Please reproduce the entries that follow, keeping each word intact.

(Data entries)
==========

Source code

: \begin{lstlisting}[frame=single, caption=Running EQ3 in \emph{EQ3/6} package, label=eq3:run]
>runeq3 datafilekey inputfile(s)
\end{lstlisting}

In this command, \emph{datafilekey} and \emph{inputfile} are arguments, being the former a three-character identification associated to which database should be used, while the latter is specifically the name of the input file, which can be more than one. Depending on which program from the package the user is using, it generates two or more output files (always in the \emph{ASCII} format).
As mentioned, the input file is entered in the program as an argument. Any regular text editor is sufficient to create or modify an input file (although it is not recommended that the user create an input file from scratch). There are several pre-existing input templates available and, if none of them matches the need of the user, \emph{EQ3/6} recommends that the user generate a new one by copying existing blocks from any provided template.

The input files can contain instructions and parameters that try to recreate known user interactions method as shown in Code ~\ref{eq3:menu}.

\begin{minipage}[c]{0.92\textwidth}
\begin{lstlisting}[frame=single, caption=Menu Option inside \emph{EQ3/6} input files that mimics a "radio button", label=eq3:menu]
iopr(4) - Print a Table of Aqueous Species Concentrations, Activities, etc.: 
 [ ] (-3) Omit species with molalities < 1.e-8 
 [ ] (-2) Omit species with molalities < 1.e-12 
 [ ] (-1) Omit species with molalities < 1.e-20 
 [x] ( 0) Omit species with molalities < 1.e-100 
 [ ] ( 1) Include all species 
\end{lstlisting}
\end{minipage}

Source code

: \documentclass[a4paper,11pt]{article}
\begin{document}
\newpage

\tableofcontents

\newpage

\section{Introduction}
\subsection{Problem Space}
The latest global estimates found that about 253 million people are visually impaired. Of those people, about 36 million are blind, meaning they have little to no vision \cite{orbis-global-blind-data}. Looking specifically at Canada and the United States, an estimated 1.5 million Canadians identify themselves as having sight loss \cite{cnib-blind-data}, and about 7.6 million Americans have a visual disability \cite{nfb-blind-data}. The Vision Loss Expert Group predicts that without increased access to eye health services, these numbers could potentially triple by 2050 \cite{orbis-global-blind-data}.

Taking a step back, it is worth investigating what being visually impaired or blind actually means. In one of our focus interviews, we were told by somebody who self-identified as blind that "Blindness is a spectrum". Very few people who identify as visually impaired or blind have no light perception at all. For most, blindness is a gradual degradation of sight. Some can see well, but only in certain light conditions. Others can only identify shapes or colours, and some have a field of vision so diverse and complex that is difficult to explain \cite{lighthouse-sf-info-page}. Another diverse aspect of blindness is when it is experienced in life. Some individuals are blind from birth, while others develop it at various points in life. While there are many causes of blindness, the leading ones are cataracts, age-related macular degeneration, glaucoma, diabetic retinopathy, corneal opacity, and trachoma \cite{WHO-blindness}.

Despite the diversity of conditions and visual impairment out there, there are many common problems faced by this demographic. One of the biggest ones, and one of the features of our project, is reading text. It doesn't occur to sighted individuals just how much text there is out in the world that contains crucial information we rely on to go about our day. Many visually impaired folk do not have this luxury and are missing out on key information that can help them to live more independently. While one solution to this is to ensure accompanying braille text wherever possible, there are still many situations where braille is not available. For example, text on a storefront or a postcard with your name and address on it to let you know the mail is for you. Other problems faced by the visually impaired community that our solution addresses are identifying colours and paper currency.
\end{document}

==========

Solved exercise:
Source code

: \begin{lstlisting}[frame=single, caption=Running EQ3 in \emph{EQ3/6} package, label=eq3:run]
>runeq3 datafilekey inputfile(s)
\end{lstlisting}

In this command, \emph{datafilekey} and \emph{inputfile} are arguments, being the former a three-character identification associated to which database should be used, while the latter is specifically the name of the input file, which can be more than one. Depending on which program from the package the user is using, it generates two or more output files (always in the \emph{ASCII} format).
As mentioned, the input file is entered in the program as an argument. Any regular text editor is sufficient to create or modify an input file (although it is not recommended that the user create an input file from scratch). There are several pre-existing input templates available and, if none of them matches the need of the user, \emph{EQ3/6} recommends that the user generate a new one by copying existing blocks from any provided template.

The input files can contain instructions and parameters that try to recreate known user interactions method as shown in Code ~\ref{eq3:menu}.

\begin{minipage}[c]{0.92\textwidth}
\begin{lstlisting}[frame=single, caption=Menu Option inside \emph{EQ3/6} input files that mimics a "radio button", label=eq3:menu]
iopr(4) - Print a Table of Aqueous Species Concentrations, Activities, etc.: 
 [ ] (-3) Omit species with molalities < 1.e-8 
 [ ] (-2) Omit species with molalities < 1.e-12 
 [ ] (-1) Omit species with molalities < 1.e-20 
 [x] ( 0) Omit species with molalities < 1.e-100 
 [ ] ( 1) Include all species 
\end{lstlisting}
\end{minipage}

Source code

: \documentclass[a4paper,11pt]{article}
\begin{document}
\newpage

\tableofcontents

\newpage

\section{Introduction}
\subsection{Problem Space}
The latest global estimates found that about 253 million people are visually impaired. Of those people, about 36 million are blind, meaning they have little to no vision \cite{orbis-global-blind-data}. Looking specifically at Canada and the United States, an estimated 1.5 million Canadians identify themselves as having sight loss \cite{cnib-blind-data}, and about 7.6 million Americans have a visual disability \cite{nfb-blind-data}. The Vision Loss Expert Group predicts that without increased access to eye health services, these numbers could potentially triple by 2050 \cite{orbis-global-blind-data}.

Taking a step back, it is worth investigating what being visually impaired or blind actually means. In one of our focus interviews, we were told by somebody who self-identified as blind that "Blindness is a spectrum". Very few people who identify as visually impaired or blind have no light perception at all. For most, blindness is a gradual degradation of sight. Some can see well, but only in certain light conditions. Others can only identify shapes or colours, and some have a field of vision so diverse and complex that is difficult to explain \cite{lighthouse-sf-info-page}. Another diverse aspect of blindness is when it is experienced in life. Some individuals are blind from birth, while others develop it at various points in life. While there are many causes of blindness, the leading ones are cataracts, age-related macular degeneration, glaucoma, diabetic retinopathy, corneal opacity, and trachoma \cite{WHO-blindness}.

Despite the diversity of conditions and visual impairment out there, there are many common problems faced by this demographic. One of the biggest ones, and one of the features of our project, is reading text. It doesn't occur to sighted individuals just how much text there is out in the world that contains crucial information we rely on to go about our day. Many visually impaired folk do not have this luxury and are missing out on key information that can help them to live more independently. While one solution to this is to ensure accompanying braille text wherever possible, there are still many situations where braille is not available. For example, text on a storefront or a postcard with your name and address on it to let you know the mail is for you. Other problems faced by the visually impaired community that our solution addresses are identifying colours and paper currency.
\end{document}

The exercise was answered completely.